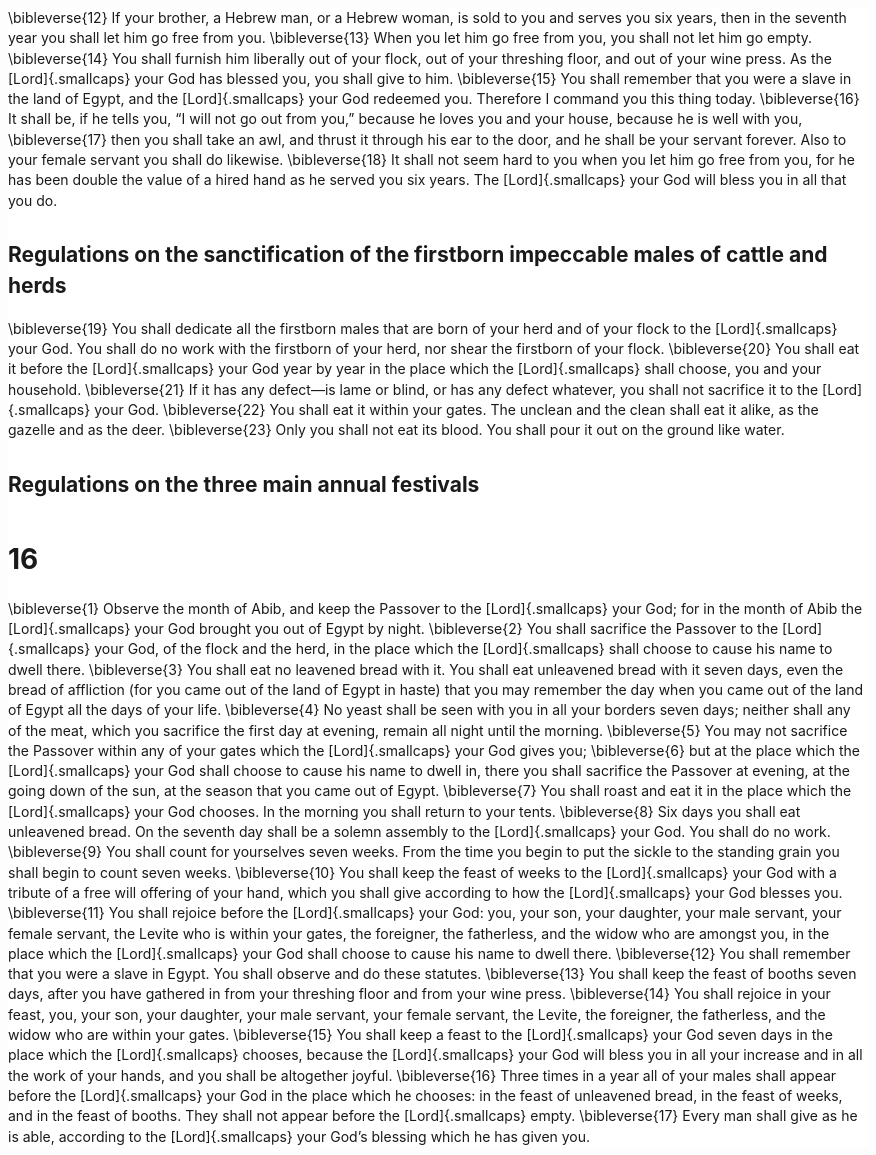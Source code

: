 \bibleverse{12} If your brother, a Hebrew man, or a Hebrew woman, is sold to you and serves you six years, then in the seventh year you shall let him go free from you. \bibleverse{13} When you let him go free from you, you shall not let him go empty. \bibleverse{14} You shall furnish him liberally out of your flock, out of your threshing floor, and out of your wine press. As the [Lord]{.smallcaps} your God has blessed you, you shall give to him. \bibleverse{15} You shall remember that you were a slave in the land of Egypt, and the [Lord]{.smallcaps} your God redeemed you. Therefore I command you this thing today. \bibleverse{16} It shall be, if he tells you, “I will not go out from you,” because he loves you and your house, because he is well with you, \bibleverse{17} then you shall take an awl, and thrust it through his ear to the door, and he shall be your servant forever. Also to your female servant you shall do likewise. \bibleverse{18} It shall not seem hard to you when you let him go free from you, for he has been double the value of a hired hand as he served you six years. The [Lord]{.smallcaps} your God will bless you in all that you do.

## Regulations on the sanctification of the firstborn impeccable males of cattle and herds
\bibleverse{19} You shall dedicate all the firstborn males that are born of your herd and of your flock to the [Lord]{.smallcaps} your God. You shall do no work with the firstborn of your herd, nor shear the firstborn of your flock. \bibleverse{20} You shall eat it before the [Lord]{.smallcaps} your God year by year in the place which the [Lord]{.smallcaps} shall choose, you and your household. \bibleverse{21} If it has any defect—is lame or blind, or has any defect whatever, you shall not sacrifice it to the [Lord]{.smallcaps} your God. \bibleverse{22} You shall eat it within your gates. The unclean and the clean shall eat it alike, as the gazelle and as the deer. \bibleverse{23} Only you shall not eat its blood. You shall pour it out on the ground like water. 

## Regulations on the three main annual festivals
# 16 
\bibleverse{1} Observe the month of Abib, and keep the Passover to the [Lord]{.smallcaps} your God; for in the month of Abib the [Lord]{.smallcaps} your God brought you out of Egypt by night. \bibleverse{2} You shall sacrifice the Passover to the [Lord]{.smallcaps} your God, of the flock and the herd, in the place which the [Lord]{.smallcaps} shall choose to cause his name to dwell there. \bibleverse{3} You shall eat no leavened bread with it. You shall eat unleavened bread with it seven days, even the bread of affliction (for you came out of the land of Egypt in haste) that you may remember the day when you came out of the land of Egypt all the days of your life. \bibleverse{4} No yeast shall be seen with you in all your borders seven days; neither shall any of the meat, which you sacrifice the first day at evening, remain all night until the morning. \bibleverse{5} You may not sacrifice the Passover within any of your gates which the [Lord]{.smallcaps} your God gives you; \bibleverse{6} but at the place which the [Lord]{.smallcaps} your God shall choose to cause his name to dwell in, there you shall sacrifice the Passover at evening, at the going down of the sun, at the season that you came out of Egypt. \bibleverse{7} You shall roast and eat it in the place which the [Lord]{.smallcaps} your God chooses. In the morning you shall return to your tents. \bibleverse{8} Six days you shall eat unleavened bread. On the seventh day shall be a solemn assembly to the [Lord]{.smallcaps} your God. You shall do no work. \bibleverse{9} You shall count for yourselves seven weeks. From the time you begin to put the sickle to the standing grain you shall begin to count seven weeks. \bibleverse{10} You shall keep the feast of weeks to the [Lord]{.smallcaps} your God with a tribute of a free will offering of your hand, which you shall give according to how the [Lord]{.smallcaps} your God blesses you. \bibleverse{11} You shall rejoice before the [Lord]{.smallcaps} your God: you, your son, your daughter, your male servant, your female servant, the Levite who is within your gates, the foreigner, the fatherless, and the widow who are amongst you, in the place which the [Lord]{.smallcaps} your God shall choose to cause his name to dwell there. \bibleverse{12} You shall remember that you were a slave in Egypt. You shall observe and do these statutes. \bibleverse{13} You shall keep the feast of booths seven days, after you have gathered in from your threshing floor and from your wine press. \bibleverse{14} You shall rejoice in your feast, you, your son, your daughter, your male servant, your female servant, the Levite, the foreigner, the fatherless, and the widow who are within your gates. \bibleverse{15} You shall keep a feast to the [Lord]{.smallcaps} your God seven days in the place which the [Lord]{.smallcaps} chooses, because the [Lord]{.smallcaps} your God will bless you in all your increase and in all the work of your hands, and you shall be altogether joyful. \bibleverse{16} Three times in a year all of your males shall appear before the [Lord]{.smallcaps} your God in the place which he chooses: in the feast of unleavened bread, in the feast of weeks, and in the feast of booths. They shall not appear before the [Lord]{.smallcaps} empty. \bibleverse{17} Every man shall give as he is able, according to the [Lord]{.smallcaps} your God’s blessing which he has given you.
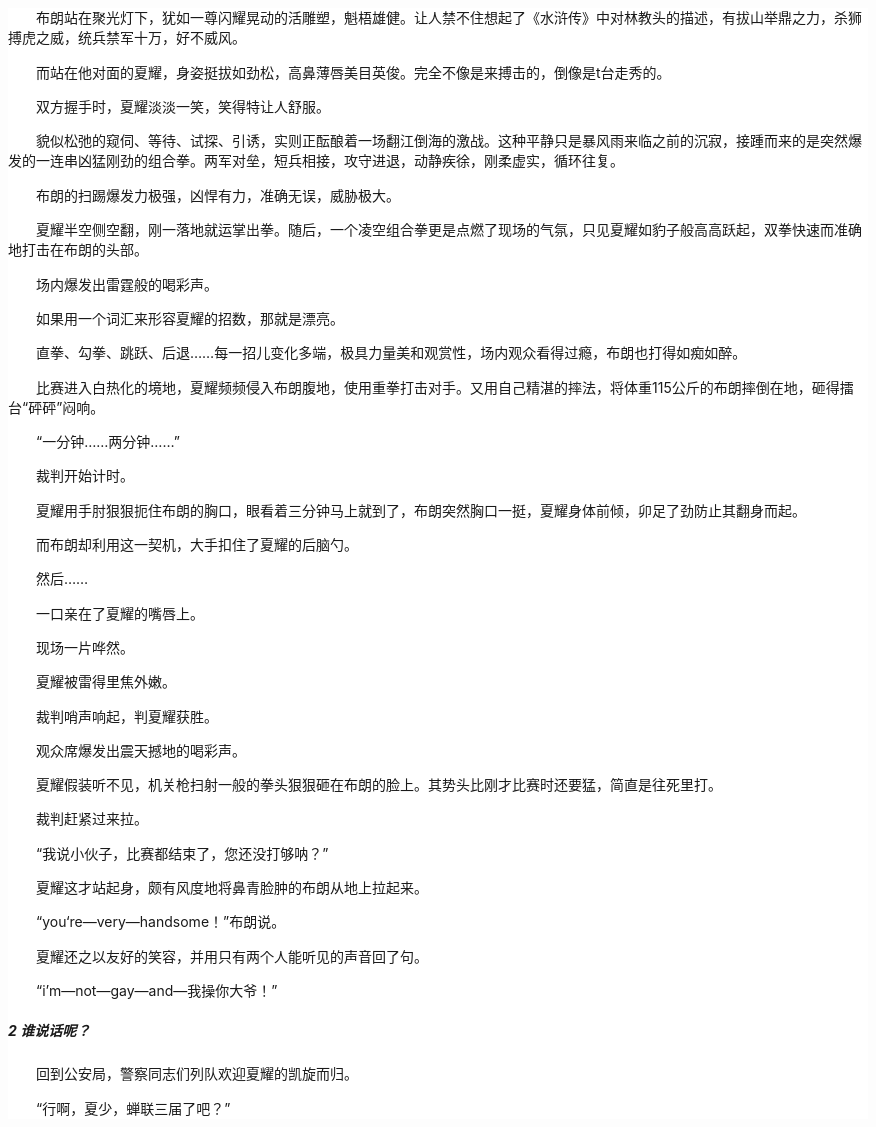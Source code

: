 　　布朗站在聚光灯下，犹如一尊闪耀晃动的活雕塑，魁梧雄健。让人禁不住想起了《水浒传》中对林教头的描述，有拔山举鼎之力，杀狮搏虎之威，统兵禁军十万，好不威风。

　　而站在他对面的夏耀，身姿挺拔如劲松，高鼻薄唇美目英俊。完全不像是来搏击的，倒像是t台走秀的。

　　双方握手时，夏耀淡淡一笑，笑得特让人舒服。

　　貌似松弛的窥伺、等待、试探、引诱，实则正酝酿着一场翻江倒海的激战。这种平静只是暴风雨来临之前的沉寂，接踵而来的是突然爆发的一连串凶猛刚劲的组合拳。两军对垒，短兵相接，攻守进退，动静疾徐，刚柔虚实，循环往复。

　　布朗的扫踢爆发力极强，凶悍有力，准确无误，威胁极大。

　　夏耀半空侧空翻，刚一落地就运掌出拳。随后，一个凌空组合拳更是点燃了现场的气氛，只见夏耀如豹子般高高跃起，双拳快速而准确地打击在布朗的头部。

　　场内爆发出雷霆般的喝彩声。

　　如果用一个词汇来形容夏耀的招数，那就是漂亮。

　　直拳、勾拳、跳跃、后退……每一招儿变化多端，极具力量美和观赏性，场内观众看得过瘾，布朗也打得如痴如醉。

　　比赛进入白热化的境地，夏耀频频侵入布朗腹地，使用重拳打击对手。又用自己精湛的摔法，将体重115公斤的布朗摔倒在地，砸得擂台“砰砰”闷响。

　　“一分钟……两分钟……”

　　裁判开始计时。

　　夏耀用手肘狠狠扼住布朗的胸口，眼看着三分钟马上就到了，布朗突然胸口一挺，夏耀身体前倾，卯足了劲防止其翻身而起。

　　而布朗却利用这一契机，大手扣住了夏耀的后脑勺。

　　然后……

　　一口亲在了夏耀的嘴唇上。

　　现场一片哗然。

　　夏耀被雷得里焦外嫩。

　　裁判哨声响起，判夏耀获胜。

　　观众席爆发出震天撼地的喝彩声。

　　夏耀假装听不见，机关枪扫射一般的拳头狠狠砸在布朗的脸上。其势头比刚才比赛时还要猛，简直是往死里打。

　　裁判赶紧过来拉。

　　“我说小伙子，比赛都结束了，您还没打够呐？”

　　夏耀这才站起身，颇有风度地将鼻青脸肿的布朗从地上拉起来。

　　“you‘re—very—handsome！”布朗说。

　　夏耀还之以友好的笑容，并用只有两个人能听见的声音回了句。

　　“i’m—not—gay—and—我操你大爷！”

 



##### 2 谁说话呢？ 

 


　　回到公安局，警察同志们列队欢迎夏耀的凯旋而归。

　　“行啊，夏少，蝉联三届了吧？”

★ ★ ★ ★ ★

Across the entries, state how many lines contain "Regulations", giving the number only.

2